### [Supplied data]
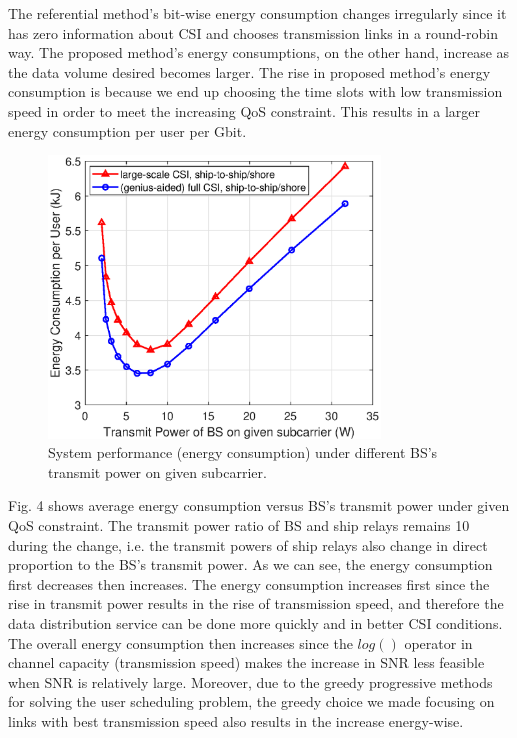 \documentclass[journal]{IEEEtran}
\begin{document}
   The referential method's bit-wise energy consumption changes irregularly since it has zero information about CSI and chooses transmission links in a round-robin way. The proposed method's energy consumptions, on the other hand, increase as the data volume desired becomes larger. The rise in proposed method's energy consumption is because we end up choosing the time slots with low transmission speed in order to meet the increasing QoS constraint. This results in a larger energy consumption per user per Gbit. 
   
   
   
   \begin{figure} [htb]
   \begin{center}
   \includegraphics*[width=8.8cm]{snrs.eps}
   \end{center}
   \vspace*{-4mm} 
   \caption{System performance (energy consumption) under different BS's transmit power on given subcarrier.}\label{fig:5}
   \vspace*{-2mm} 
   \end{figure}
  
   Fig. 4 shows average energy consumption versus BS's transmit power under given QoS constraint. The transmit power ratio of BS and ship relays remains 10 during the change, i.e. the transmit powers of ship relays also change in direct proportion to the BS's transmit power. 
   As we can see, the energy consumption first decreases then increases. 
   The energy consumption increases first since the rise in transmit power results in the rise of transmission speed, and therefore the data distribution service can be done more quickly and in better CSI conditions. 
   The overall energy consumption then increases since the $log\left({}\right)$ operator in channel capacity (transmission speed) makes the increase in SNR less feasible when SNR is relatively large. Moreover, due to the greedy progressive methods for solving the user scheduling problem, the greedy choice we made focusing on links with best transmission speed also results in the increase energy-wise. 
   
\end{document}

---

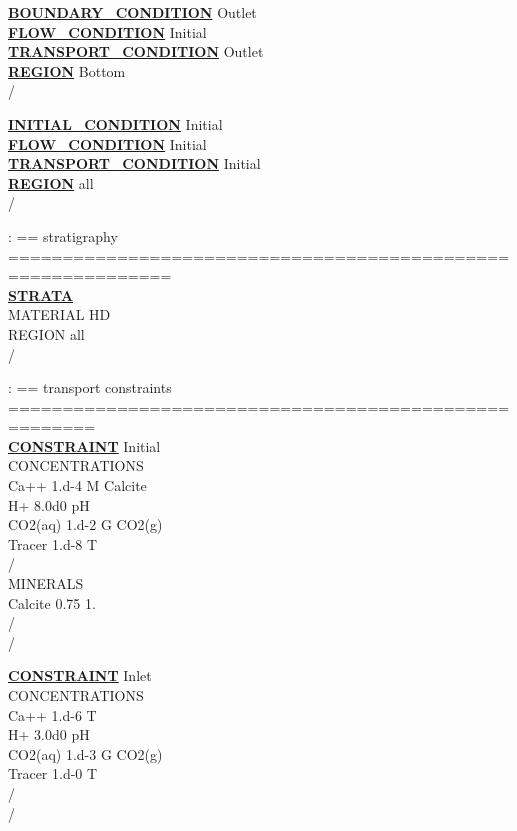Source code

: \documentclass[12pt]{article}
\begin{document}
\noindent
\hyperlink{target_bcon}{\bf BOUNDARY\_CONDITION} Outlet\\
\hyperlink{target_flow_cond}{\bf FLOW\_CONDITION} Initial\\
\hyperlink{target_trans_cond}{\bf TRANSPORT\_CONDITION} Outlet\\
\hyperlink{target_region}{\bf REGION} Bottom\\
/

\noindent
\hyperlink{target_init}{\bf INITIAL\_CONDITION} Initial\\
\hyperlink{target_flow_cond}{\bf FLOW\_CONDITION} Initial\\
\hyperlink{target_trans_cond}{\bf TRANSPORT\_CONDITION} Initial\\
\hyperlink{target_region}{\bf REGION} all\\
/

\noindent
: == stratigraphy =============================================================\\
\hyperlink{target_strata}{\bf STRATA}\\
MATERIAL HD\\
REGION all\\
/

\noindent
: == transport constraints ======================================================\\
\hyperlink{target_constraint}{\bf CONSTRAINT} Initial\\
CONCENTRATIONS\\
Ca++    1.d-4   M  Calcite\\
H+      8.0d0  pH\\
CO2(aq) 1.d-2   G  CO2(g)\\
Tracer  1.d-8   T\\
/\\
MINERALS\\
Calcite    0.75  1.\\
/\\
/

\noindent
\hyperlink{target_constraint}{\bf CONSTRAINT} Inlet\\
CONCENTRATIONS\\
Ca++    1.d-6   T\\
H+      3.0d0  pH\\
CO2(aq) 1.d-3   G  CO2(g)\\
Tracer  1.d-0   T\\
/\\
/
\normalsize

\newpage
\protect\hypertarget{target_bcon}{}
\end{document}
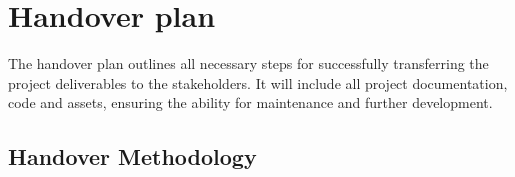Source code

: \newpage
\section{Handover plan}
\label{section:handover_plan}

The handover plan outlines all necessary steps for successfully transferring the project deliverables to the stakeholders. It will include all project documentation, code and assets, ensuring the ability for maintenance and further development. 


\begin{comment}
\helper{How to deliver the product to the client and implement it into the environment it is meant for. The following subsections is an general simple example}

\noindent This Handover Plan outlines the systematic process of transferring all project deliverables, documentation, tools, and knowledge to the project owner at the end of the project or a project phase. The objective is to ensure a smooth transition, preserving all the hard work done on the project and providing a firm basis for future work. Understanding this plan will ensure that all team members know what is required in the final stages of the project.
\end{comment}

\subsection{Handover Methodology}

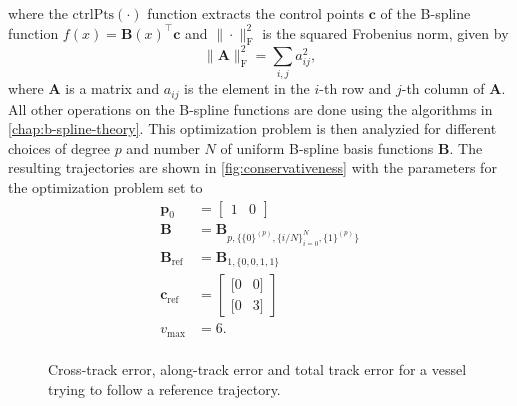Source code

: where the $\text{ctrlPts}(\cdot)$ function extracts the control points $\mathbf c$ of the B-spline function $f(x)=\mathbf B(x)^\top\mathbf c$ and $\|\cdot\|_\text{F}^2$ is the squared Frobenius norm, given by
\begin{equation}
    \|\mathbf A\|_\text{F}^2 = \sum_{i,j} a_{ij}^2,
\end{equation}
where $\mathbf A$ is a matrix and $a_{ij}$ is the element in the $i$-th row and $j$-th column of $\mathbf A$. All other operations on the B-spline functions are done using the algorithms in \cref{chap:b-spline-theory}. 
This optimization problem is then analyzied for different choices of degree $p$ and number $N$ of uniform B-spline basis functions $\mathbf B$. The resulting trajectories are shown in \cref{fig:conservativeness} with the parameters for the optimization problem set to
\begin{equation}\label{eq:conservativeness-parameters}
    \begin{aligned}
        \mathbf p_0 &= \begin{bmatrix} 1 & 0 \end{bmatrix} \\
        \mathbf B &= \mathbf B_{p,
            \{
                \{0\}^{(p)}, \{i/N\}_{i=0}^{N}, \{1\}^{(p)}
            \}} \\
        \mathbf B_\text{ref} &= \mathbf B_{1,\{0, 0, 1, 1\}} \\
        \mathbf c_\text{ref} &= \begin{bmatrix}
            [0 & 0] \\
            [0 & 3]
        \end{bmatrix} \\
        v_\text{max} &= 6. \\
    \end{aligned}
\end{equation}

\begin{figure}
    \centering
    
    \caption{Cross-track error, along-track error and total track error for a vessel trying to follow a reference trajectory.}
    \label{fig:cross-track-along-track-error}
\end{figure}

### [Problem to solve]
Wherever a line in the listing contains the word "first", copy that line out.

### [Exercise answer]
   As we can see, the energy consumption first decreases then increases. 
   The energy consumption increases first since the rise in transmit power results in the rise of transmission speed, and therefore the data distribution service can be done more quickly and in better CSI conditions. 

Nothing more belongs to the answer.